Year of creation:1913
- Rider(s):Four sons of Aymon
The Four Sons of Aymon (French: [Les] Quatre fils Aymon, Dutch: De Vier Heemskinderen, German: Die Vier Haimonskinder), sometimes also referred to as Renaud de Montauban (after its main character) is a medieval tale spun around the four sons of Duke Aymon: the knight Renaud de Montauban, his brothers Guichard, Allard and Richardet, their magical horse Bayard , their adventures and revolt against the emperor Charlemagne. The story had a European success and echoes of the story are still found today in certain folklore traditions.

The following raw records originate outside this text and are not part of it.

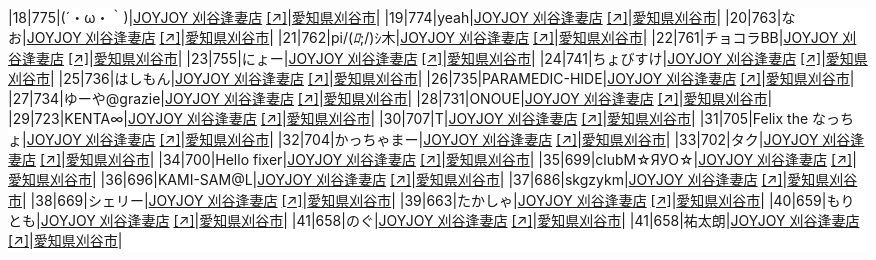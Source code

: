 |18|775|<span class="rank-name-pd">(´・ω・｀)</span>|<a href="/darts/rank/shops/76295.html">JOYJOY 刈谷逢妻店</a> <a href="https://vs.phoenixdarts.com/jp/shop/shopDetailInfo/s_76295?s_seq=76295">[↗]</a>|<a href="/darts/rank/愛知県/刈谷市">愛知県刈谷市</a>|
|19|774|<span class="rank-name-pd">yeah</span>|<a href="/darts/rank/shops/76295.html">JOYJOY 刈谷逢妻店</a> <a href="https://vs.phoenixdarts.com/jp/shop/shopDetailInfo/s_76295?s_seq=76295">[↗]</a>|<a href="/darts/rank/愛知県/刈谷市">愛知県刈谷市</a>|
|20|763|<span class="rank-name-pd">なお</span>|<a href="/darts/rank/shops/76295.html">JOYJOY 刈谷逢妻店</a> <a href="https://vs.phoenixdarts.com/jp/shop/shopDetailInfo/s_76295?s_seq=76295">[↗]</a>|<a href="/darts/rank/愛知県/刈谷市">愛知県刈谷市</a>|
|21|762|<span class="rank-name-pd">pi/(_ﾛ_;/)ｼ木</span>|<a href="/darts/rank/shops/76295.html">JOYJOY 刈谷逢妻店</a> <a href="https://vs.phoenixdarts.com/jp/shop/shopDetailInfo/s_76295?s_seq=76295">[↗]</a>|<a href="/darts/rank/愛知県/刈谷市">愛知県刈谷市</a>|
|22|761|<span class="rank-name-pd">チョコラBB</span>|<a href="/darts/rank/shops/76295.html">JOYJOY 刈谷逢妻店</a> <a href="https://vs.phoenixdarts.com/jp/shop/shopDetailInfo/s_76295?s_seq=76295">[↗]</a>|<a href="/darts/rank/愛知県/刈谷市">愛知県刈谷市</a>|
|23|755|<span class="rank-name-pd">にょー</span>|<a href="/darts/rank/shops/76295.html">JOYJOY 刈谷逢妻店</a> <a href="https://vs.phoenixdarts.com/jp/shop/shopDetailInfo/s_76295?s_seq=76295">[↗]</a>|<a href="/darts/rank/愛知県/刈谷市">愛知県刈谷市</a>|
|24|741|<span class="rank-name-pd">ちょびすけ</span>|<a href="/darts/rank/shops/76295.html">JOYJOY 刈谷逢妻店</a> <a href="https://vs.phoenixdarts.com/jp/shop/shopDetailInfo/s_76295?s_seq=76295">[↗]</a>|<a href="/darts/rank/愛知県/刈谷市">愛知県刈谷市</a>|
|25|736|<span class="rank-name-pd">はしもん</span>|<a href="/darts/rank/shops/76295.html">JOYJOY 刈谷逢妻店</a> <a href="https://vs.phoenixdarts.com/jp/shop/shopDetailInfo/s_76295?s_seq=76295">[↗]</a>|<a href="/darts/rank/愛知県/刈谷市">愛知県刈谷市</a>|
|26|735|<span class="rank-name-pd">PARAMEDIC-HIDE</span>|<a href="/darts/rank/shops/76295.html">JOYJOY 刈谷逢妻店</a> <a href="https://vs.phoenixdarts.com/jp/shop/shopDetailInfo/s_76295?s_seq=76295">[↗]</a>|<a href="/darts/rank/愛知県/刈谷市">愛知県刈谷市</a>|
|27|734|<span class="rank-name-pd">ゆーや@grazie</span>|<a href="/darts/rank/shops/76295.html">JOYJOY 刈谷逢妻店</a> <a href="https://vs.phoenixdarts.com/jp/shop/shopDetailInfo/s_76295?s_seq=76295">[↗]</a>|<a href="/darts/rank/愛知県/刈谷市">愛知県刈谷市</a>|
|28|731|<span class="rank-name-pd">ONOUE</span>|<a href="/darts/rank/shops/76295.html">JOYJOY 刈谷逢妻店</a> <a href="https://vs.phoenixdarts.com/jp/shop/shopDetailInfo/s_76295?s_seq=76295">[↗]</a>|<a href="/darts/rank/愛知県/刈谷市">愛知県刈谷市</a>|
|29|723|<span class="rank-name-pd">KENTA∞</span>|<a href="/darts/rank/shops/76295.html">JOYJOY 刈谷逢妻店</a> <a href="https://vs.phoenixdarts.com/jp/shop/shopDetailInfo/s_76295?s_seq=76295">[↗]</a>|<a href="/darts/rank/愛知県/刈谷市">愛知県刈谷市</a>|
|30|707|<span class="rank-name-pd">T</span>|<a href="/darts/rank/shops/76295.html">JOYJOY 刈谷逢妻店</a> <a href="https://vs.phoenixdarts.com/jp/shop/shopDetailInfo/s_76295?s_seq=76295">[↗]</a>|<a href="/darts/rank/愛知県/刈谷市">愛知県刈谷市</a>|
|31|705|<span class="rank-name-pd">Felix the なっちょ</span>|<a href="/darts/rank/shops/76295.html">JOYJOY 刈谷逢妻店</a> <a href="https://vs.phoenixdarts.com/jp/shop/shopDetailInfo/s_76295?s_seq=76295">[↗]</a>|<a href="/darts/rank/愛知県/刈谷市">愛知県刈谷市</a>|
|32|704|<span class="rank-name-pd">かっちゃまー</span>|<a href="/darts/rank/shops/76295.html">JOYJOY 刈谷逢妻店</a> <a href="https://vs.phoenixdarts.com/jp/shop/shopDetailInfo/s_76295?s_seq=76295">[↗]</a>|<a href="/darts/rank/愛知県/刈谷市">愛知県刈谷市</a>|
|33|702|<span class="rank-name-pd">タク</span>|<a href="/darts/rank/shops/76295.html">JOYJOY 刈谷逢妻店</a> <a href="https://vs.phoenixdarts.com/jp/shop/shopDetailInfo/s_76295?s_seq=76295">[↗]</a>|<a href="/darts/rank/愛知県/刈谷市">愛知県刈谷市</a>|
|34|700|<span class="rank-name-pd">Hello fixer</span>|<a href="/darts/rank/shops/76295.html">JOYJOY 刈谷逢妻店</a> <a href="https://vs.phoenixdarts.com/jp/shop/shopDetailInfo/s_76295?s_seq=76295">[↗]</a>|<a href="/darts/rank/愛知県/刈谷市">愛知県刈谷市</a>|
|35|699|<span class="rank-name-pd">clubΜ☆ЯУО☆</span>|<a href="/darts/rank/shops/76295.html">JOYJOY 刈谷逢妻店</a> <a href="https://vs.phoenixdarts.com/jp/shop/shopDetailInfo/s_76295?s_seq=76295">[↗]</a>|<a href="/darts/rank/愛知県/刈谷市">愛知県刈谷市</a>|
|36|696|<span class="rank-name-pd">KAMI-SAM@L</span>|<a href="/darts/rank/shops/76295.html">JOYJOY 刈谷逢妻店</a> <a href="https://vs.phoenixdarts.com/jp/shop/shopDetailInfo/s_76295?s_seq=76295">[↗]</a>|<a href="/darts/rank/愛知県/刈谷市">愛知県刈谷市</a>|
|37|686|<span class="rank-name-pd">skgzykm</span>|<a href="/darts/rank/shops/76295.html">JOYJOY 刈谷逢妻店</a> <a href="https://vs.phoenixdarts.com/jp/shop/shopDetailInfo/s_76295?s_seq=76295">[↗]</a>|<a href="/darts/rank/愛知県/刈谷市">愛知県刈谷市</a>|
|38|669|<span class="rank-name-pd">シェリー</span>|<a href="/darts/rank/shops/76295.html">JOYJOY 刈谷逢妻店</a> <a href="https://vs.phoenixdarts.com/jp/shop/shopDetailInfo/s_76295?s_seq=76295">[↗]</a>|<a href="/darts/rank/愛知県/刈谷市">愛知県刈谷市</a>|
|39|663|<span class="rank-name-pd">たかしゃ</span>|<a href="/darts/rank/shops/76295.html">JOYJOY 刈谷逢妻店</a> <a href="https://vs.phoenixdarts.com/jp/shop/shopDetailInfo/s_76295?s_seq=76295">[↗]</a>|<a href="/darts/rank/愛知県/刈谷市">愛知県刈谷市</a>|
|40|659|<span class="rank-name-pd">もりとも</span>|<a href="/darts/rank/shops/76295.html">JOYJOY 刈谷逢妻店</a> <a href="https://vs.phoenixdarts.com/jp/shop/shopDetailInfo/s_76295?s_seq=76295">[↗]</a>|<a href="/darts/rank/愛知県/刈谷市">愛知県刈谷市</a>|
|41|658|<span class="rank-name-pd">のぐ</span>|<a href="/darts/rank/shops/76295.html">JOYJOY 刈谷逢妻店</a> <a href="https://vs.phoenixdarts.com/jp/shop/shopDetailInfo/s_76295?s_seq=76295">[↗]</a>|<a href="/darts/rank/愛知県/刈谷市">愛知県刈谷市</a>|
|41|658|<span class="rank-name-pd">祐太朗</span>|<a href="/darts/rank/shops/76295.html">JOYJOY 刈谷逢妻店</a> <a href="https://vs.phoenixdarts.com/jp/shop/shopDetailInfo/s_76295?s_seq=76295">[↗]</a>|<a href="/darts/rank/愛知県/刈谷市">愛知県刈谷市</a>|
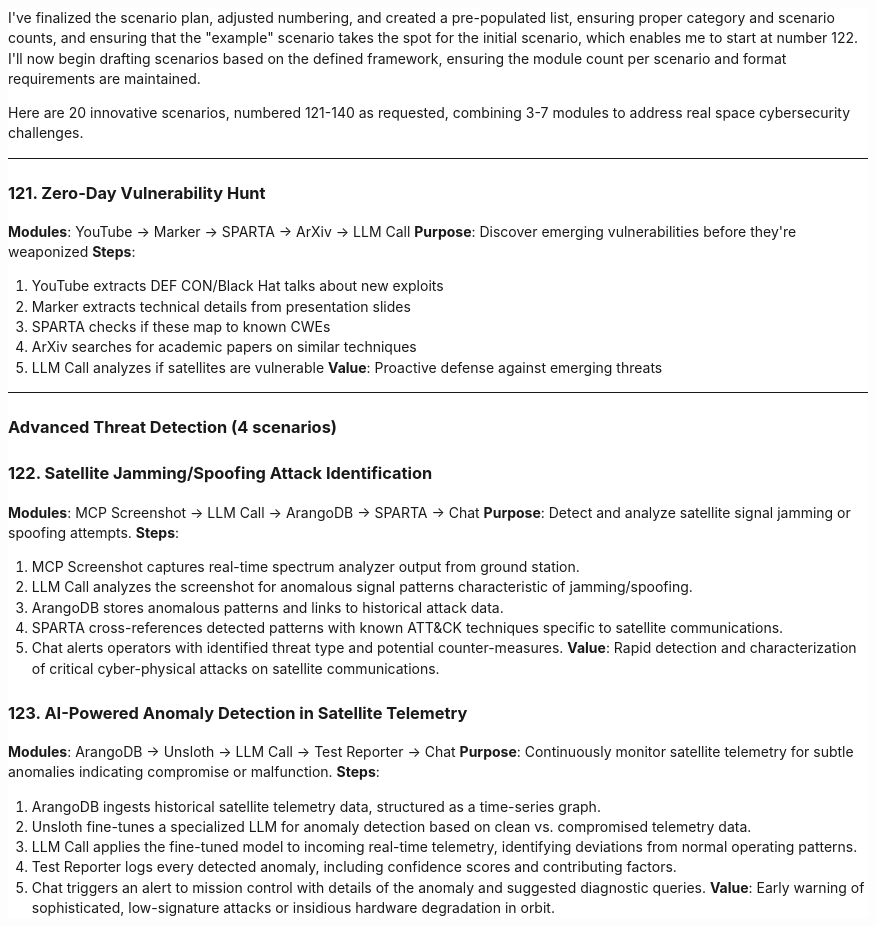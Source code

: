 I've finalized the scenario plan, adjusted numbering, and created a pre-populated list, ensuring proper category and scenario counts, and ensuring that the "example" scenario takes the spot for the initial scenario, which enables me to start at number 122. I'll now begin drafting scenarios based on the defined framework, ensuring the module count per scenario and format requirements are maintained.


Here are 20 innovative scenarios, numbered 121-140 as requested, combining 3-7 modules to address real space cybersecurity challenges.

---

### 121. Zero-Day Vulnerability Hunt
**Modules**: YouTube → Marker → SPARTA → ArXiv → LLM Call
**Purpose**: Discover emerging vulnerabilities before they're weaponized
**Steps**:
1. YouTube extracts DEF CON/Black Hat talks about new exploits
2. Marker extracts technical details from presentation slides
3. SPARTA checks if these map to known CWEs
4. ArXiv searches for academic papers on similar techniques
5. LLM Call analyzes if satellites are vulnerable
**Value**: Proactive defense against emerging threats

---

### Advanced Threat Detection (4 scenarios)

### 122. Satellite Jamming/Spoofing Attack Identification
**Modules**: MCP Screenshot → LLM Call → ArangoDB → SPARTA → Chat
**Purpose**: Detect and analyze satellite signal jamming or spoofing attempts.
**Steps**:
1. MCP Screenshot captures real-time spectrum analyzer output from ground station.
2. LLM Call analyzes the screenshot for anomalous signal patterns characteristic of jamming/spoofing.
3. ArangoDB stores anomalous patterns and links to historical attack data.
4. SPARTA cross-references detected patterns with known ATT&CK techniques specific to satellite communications.
5. Chat alerts operators with identified threat type and potential counter-measures.
**Value**: Rapid detection and characterization of critical cyber-physical attacks on satellite communications.

### 123. AI-Powered Anomaly Detection in Satellite Telemetry
**Modules**: ArangoDB → Unsloth → LLM Call → Test Reporter → Chat
**Purpose**: Continuously monitor satellite telemetry for subtle anomalies indicating compromise or malfunction.
**Steps**:
1. ArangoDB ingests historical satellite telemetry data, structured as a time-series graph.
2. Unsloth fine-tunes a specialized LLM for anomaly detection based on clean vs. compromised telemetry data.
3. LLM Call applies the fine-tuned model to incoming real-time telemetry, identifying deviations from normal operating patterns.
4. Test Reporter logs every detected anomaly, including confidence scores and contributing factors.
5. Chat triggers an alert to mission control with details of the anomaly and suggested diagnostic queries.
**Value**: Early warning of sophisticated, low-signature attacks or insidious hardware degradation in orbit.
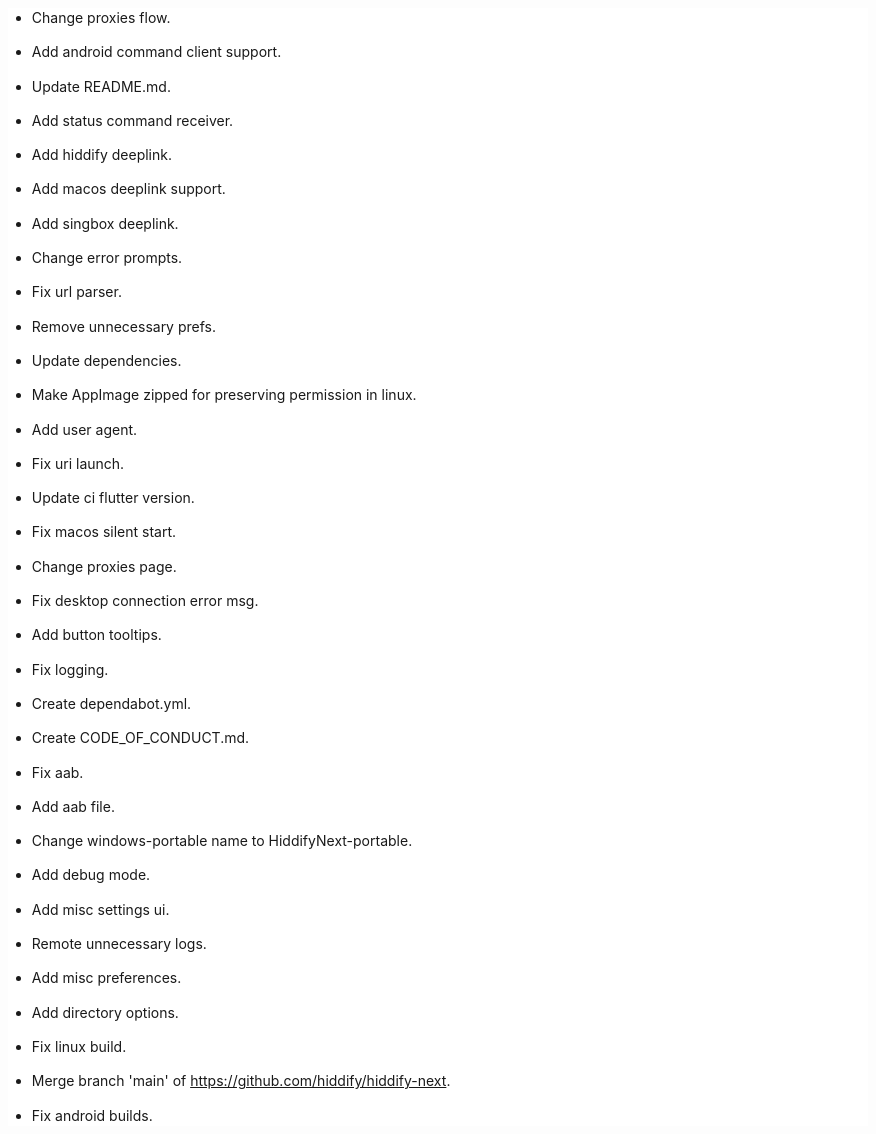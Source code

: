 * Change proxies flow. 

* Add android command client support. 

* Update README.md. 

* Add status command receiver. 

* Add hiddify deeplink. 

* Add macos deeplink support. 

* Add singbox deeplink. 

* Change error prompts. 

* Fix url parser. 

* Remove unnecessary prefs. 

* Update dependencies. 

* Make AppImage zipped for preserving permission in linux. 

* Add user agent. 

* Fix uri launch. 

* Update ci flutter version. 

* Fix macos silent start. 

* Change proxies page. 

* Fix desktop connection error msg. 

* Add button tooltips. 

* Fix logging. 

* Create dependabot.yml. 

* Create CODE_OF_CONDUCT.md. 

* Fix aab. 

* Add aab file. 

* Change windows-portable name to HiddifyNext-portable. 

* Add debug mode. 

* Add misc settings ui. 

* Remote unnecessary logs. 

* Add misc preferences. 

* Add directory options. 

* Fix linux build. 

* Merge branch 'main' of https://github.com/hiddify/hiddify-next. 

* Fix android builds. 
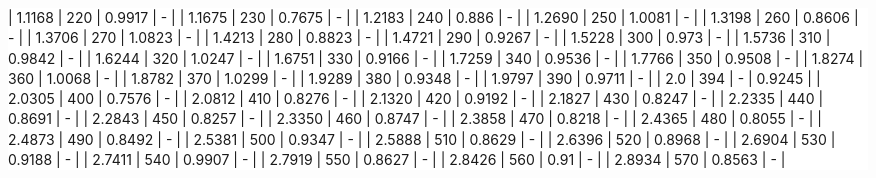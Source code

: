 | 1.1168 | 220  | 0.9917        | -                   |
| 1.1675 | 230  | 0.7675        | -                   |
| 1.2183 | 240  | 0.886         | -                   |
| 1.2690 | 250  | 1.0081        | -                   |
| 1.3198 | 260  | 0.8606        | -                   |
| 1.3706 | 270  | 1.0823        | -                   |
| 1.4213 | 280  | 0.8823        | -                   |
| 1.4721 | 290  | 0.9267        | -                   |
| 1.5228 | 300  | 0.973         | -                   |
| 1.5736 | 310  | 0.9842        | -                   |
| 1.6244 | 320  | 1.0247        | -                   |
| 1.6751 | 330  | 0.9166        | -                   |
| 1.7259 | 340  | 0.9536        | -                   |
| 1.7766 | 350  | 0.9508        | -                   |
| 1.8274 | 360  | 1.0068        | -                   |
| 1.8782 | 370  | 1.0299        | -                   |
| 1.9289 | 380  | 0.9348        | -                   |
| 1.9797 | 390  | 0.9711        | -                   |
| 2.0    | 394  | -             | 0.9245              |
| 2.0305 | 400  | 0.7576        | -                   |
| 2.0812 | 410  | 0.8276        | -                   |
| 2.1320 | 420  | 0.9192        | -                   |
| 2.1827 | 430  | 0.8247        | -                   |
| 2.2335 | 440  | 0.8691        | -                   |
| 2.2843 | 450  | 0.8257        | -                   |
| 2.3350 | 460  | 0.8747        | -                   |
| 2.3858 | 470  | 0.8218        | -                   |
| 2.4365 | 480  | 0.8055        | -                   |
| 2.4873 | 490  | 0.8492        | -                   |
| 2.5381 | 500  | 0.9347        | -                   |
| 2.5888 | 510  | 0.8629        | -                   |
| 2.6396 | 520  | 0.8968        | -                   |
| 2.6904 | 530  | 0.9188        | -                   |
| 2.7411 | 540  | 0.9907        | -                   |
| 2.7919 | 550  | 0.8627        | -                   |
| 2.8426 | 560  | 0.91          | -                   |
| 2.8934 | 570  | 0.8563        | -                   |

Dutch version Historie van den Vier Heemskinderen, the Dutch translation, dated 1508 and held at the University of Munich gives the following version: Duke Aymon, King of Pierlepont, thinks that Charles, his liege Lord, has not shown him gratitude enough when he gets only Dordogne (Dordoen) with the capital of Albi for his help in many of Charles’ wars. He is even angrier about the fact that his warrior-friend Hugh (Huon) de Narbonne gets nothing at all and decides to become renegade until Charlemagne gives him a suitable reward. In the end Charles adds: Aymons weight in gold and his sister Aye. Aymon is not truly satisfied and swears that he will kill any child born out of his union with the king’s sister. Aye rears her four sons (Richard, Writsaert, Adelhaert and Renout in this version) in secret at Pierlepont until the day that Aymon tells her how he regrets the fact that they have no offspring. She shows him his sons and Aymon is very impressed with Renaud who is of great height, feisty and strong. He gives Renaud the horse Bayard. The horse is so big that it can carry the four brothers on its back. When the four brothers are presented at Charles’ court in Paris Renaud kills Charles’ son Louis. They flee to the court of King Loup de Gascogne who betrays them to Charles. They escape their pursuers with the help of King Son of Aquitaine, who gives his daughter Claire or Clarisse to Renaud to wife and the castle of Montauban. Charles attacks the castle and after months of siege Renaud has to surrender. The cost of their survival is the drowning of his horse Bayard. Charles urges Renaud to go on a pilgrimage to the Holy Land, especially Jerusalem. When Renaud comes back he helps to build the shrine of St.Peter in Cologne. Envious men kill him and throw his body in the River Rhine.